A joint parliamentary inquiry by the all-party group on runaway and missing children and adults, and the all-party group on looked-after children and care leavers, which I chaired last year, revealed that a significant minority of vulnerable young people living in children’s homes are targeted for sexual exploitation. Recent high-profile court cases, such as the Oxford case, have also highlighted that problem.

I shall focus on planning legislation in my speech because it is the final piece of the jigsaw on children’s homes and tackling child sexual exploitation. I also want to explore how we can marry the Department for Education’s new and admirable proposals to stop children’s homes springing up in the wrong areas with the fact that existing planning laws do not specify that that is a material planning consideration.

The national minimum care standards for children’s homes, on which Ofsted bases its inspections, state that children’s homes should be located in safe areas. The inspection should assess whether the

“home’s location and design promotes children’s health, safety and wellbeing and avoids factors such as excessive isolation and areas that present significant risks to children”.

The Department for Education’s new proposals, which are currently subject to consultation, take that further by including a requirement for the providers of children’s homes to carry out a risk assessment of the area in partnership with the police and the local authority. Registration will be refused or suspended if the area is deemed unsafe. In the light of those new proposals, I argue that we need fresh planning guidance to reflect the fact that a home deemed by the police and Ofsted to be in an unsafe area will not get registration and to state that that needs to be a material consideration at the planning stage.

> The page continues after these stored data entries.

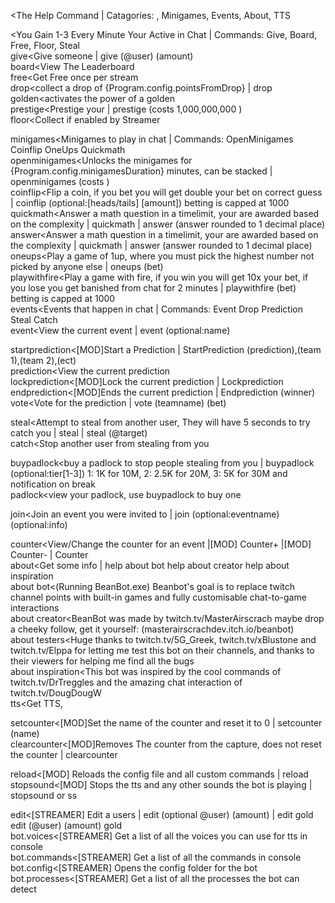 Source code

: <The Help Command | Catagories: <INSERT CURRENCIES>, Minigames, Events, About, TTS <br>

<INSERT CURRENCY><You Gain 1-3 <INSERT CURRENCIES> Every Minute Your Active in Chat | Commands: <PREFIX><INSERT CURRENCIES>  <PREFIX>Give<INSERT CURRENCIES>, <PREFIX><INSERT CURRENCY>Board, <PREFIX>Free<INSERT CURRENCIES>, <PREFIX>Floor, <PREFIX>Steal <br>
give<INSERT CURRENCY><Give someone <INSERT CURRENCIES> | <PREFIX>give<INSERT CURRENCY> (@user) (amount) <br>
<INSERT CURRENCY>board<View The Leaderboard <br>
free<INSERT CURRENCY><Get <CHECK STREAMER CONFIG> Free <INSERT CURRENCIES> once per stream <br>
drop<collect a drop of {Program.config.pointsFromDrop} <INSERT CURRENCY> | <PREFIX>drop <br>
golden<INSERT CURRENCY><activates the power of a golden <INSERT CURRENCY> <br>
prestige<Prestige your <INSERT CURRENCIES> | <PREFIX>prestige (costs 1,000,000,000 <INSERT CURRENCIES>) <br>
floor<Collect <INSERT CURRENCIES> if enabled by Streamer <br>

minigames<Minigames to play in chat | Commands: <PREFIX>OpenMinigames <PREFIX>Coinflip  <PREFIX>OneUps <PREFIX>Quickmath <br>
openminigames<Unlocks the minigames for {Program.config.minigamesDuration} minutes, can be stacked | <PREFIX>openminigames (costs <CHECK STREAMER CONFIG> <INSERT CURRENCIES>) <br>
coinflip<Flip a coin, if you bet you will get double your bet on correct guess | <PREFIX>coinflip (optional:[heads/tails] [amount]) betting is capped at 1000 <INSERT CURRENCIES> <br>
quickmath<Answer a math question in a timelimit, your are awarded based on the complexity | <PREFIX>quickmath | <PREFIX>answer (answer rounded to 1 decimal place) <br>
answer<Answer a math question in a timelimit, your are awarded based on the complexity | <PREFIX>quickmath | <PREFIX>answer (answer rounded to 1 decimal place) <br>
oneups<Play a game of 1up, where you must pick the highest number not picked by anyone else | <PREFIX>oneups (bet) <br>
playwithfire<Play a game with fire, if you win you will get 10x your bet, if you lose you get banished from chat for 2 minutes | <PREFIX>playwithfire (bet) betting is capped at 1000 <INSERT CURRENCIES> <br>
events<Events that happen in chat | Commands: <PREFIX>Event <PREFIX>Drop <PREFIX>Prediction <PREFIX>Steal <PREFIX>Catch <br>
event<View the current event | <PREFIX>event (optional:name) <br>

startprediction<[MOD]Start a Prediction | <PREFIX>StartPrediction (prediction),(team 1),(team 2),(ect) <br>
prediction<View the current prediction <br>
lockprediction<[MOD]Lock the current prediction | <PREFIX>Lockprediction <br>
endprediction<[MOD]Ends the current prediction | <PREFIX>Endprediction (winner) <br>
vote<Vote for the prediction | <PREFIX>vote (teamname) (bet) <br>

steal<Attempt to steal from another user, They will have 5 seconds to try <PREFIX>catch you | <PREFIX>steal | <PREFIX>steal (@target) <br>
catch<Stop another user from stealing from you <br>

buypadlock<buy a padlock to stop people stealing from you | <PREFIX>buypadlock (optional:tier[1-3]) 1: 1K <INSERT CURRENCIES> for 10M, 2: 2.5K <INSERT CURRENCIES> for 20M, 3: 5K <INSERT CURRENCIES> for 30M and notification on break <br>
padlock<view your padlock, use <PREFIX>buypadlock to buy one <br>

join<Join an event you were invited to | <PREFIX>join (optional:eventname) (optional:info) <br>

counter<View/Change the counter for an event |[MOD] <PREFIX>Counter+ |[MOD] <PREFIX>Counter- | Counter <br>
about<Get some info | <PREFIX>help about bot <PREFIX>help about creator <PREFIX>help about inspiration <br>
about bot<(Running BeanBot.exe) Beanbot's goal is to replace twitch channel points with built-in games and fully customisable chat-to-game interactions <br>
about creator<BeanBot was made by twitch.tv/MasterAirscrach maybe drop a cheeky follow, get it yourself: (masterairscrachdev.itch.io/beanbot) <br>
about testers<Huge thanks to twitch.tv/5G_Greek, twitch.tv/xBlustone and twitch.tv/Elppa for letting me test this bot on their channels, and thanks to their viewers for helping me find all the bugs <br>
about inspiration<This bot was inspired by the cool commands of twitch.tv/DrTreggles and the amazing chat interaction of twitch.tv/DougDougW <br>
tts<Get TTS, <CHECK STREAMER CONFIG> <br>


setcounter<[MOD]Set the name of the counter and reset it to 0 | <PREFIX>setcounter (name) <br>
clearcounter<[MOD]Removes The counter from the capture, does not reset the counter | <PREFIX>clearcounter <br>

reload<[MOD] Reloads the config file and all custom commands | <PREFIX>reload <br>
stopsound<[MOD] Stops the tts and any other sounds the bot is playing | <PREFIX>stopsound or <PREFIX>ss <br>

edit<INSERT CURRENCIES><[STREAMER] Edit a users <INSERT CURRENCIES> | <PREFIX>edit<INSERT CURRENCY> (optional @user) (amount) | edit gold <PREFIX>edit<INSERT CURRENCY> (@user) (amount) gold <br>
bot.voices<[STREAMER] Get a list of all the voices you can use for tts in console <br>
bot.commands<[STREAMER] Get a list of all the commands in console <br>
bot.config<[STREAMER] Opens the config folder for the bot <br>
bot.processes<[STREAMER] Get a list of all the processes the bot can detect <br>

It is crucial that planning guidance is re-examined; otherwise we will have a crazy situation similar to that recently brought to my attention in Birmingham, where the planning committee is considering a planning application to open a children’s home in an area renowned for prostitution, drug dealing and serious crime—a red light area. I find this staggering. The papers for the planning committee reveal that there has been a history of young girls in this area being groomed for prostitution, and that it even led to the closure of another children’s home on a nearby road. The concern is that opening a new children’s home in the same area would result in the same risks of vulnerable children in care being targeted by sexual predators. There have been an enormous number of objections, including from the police and the cabinet member for families and children, yet the council officers recommended that permission be granted because there are no planning grounds to refuse consent.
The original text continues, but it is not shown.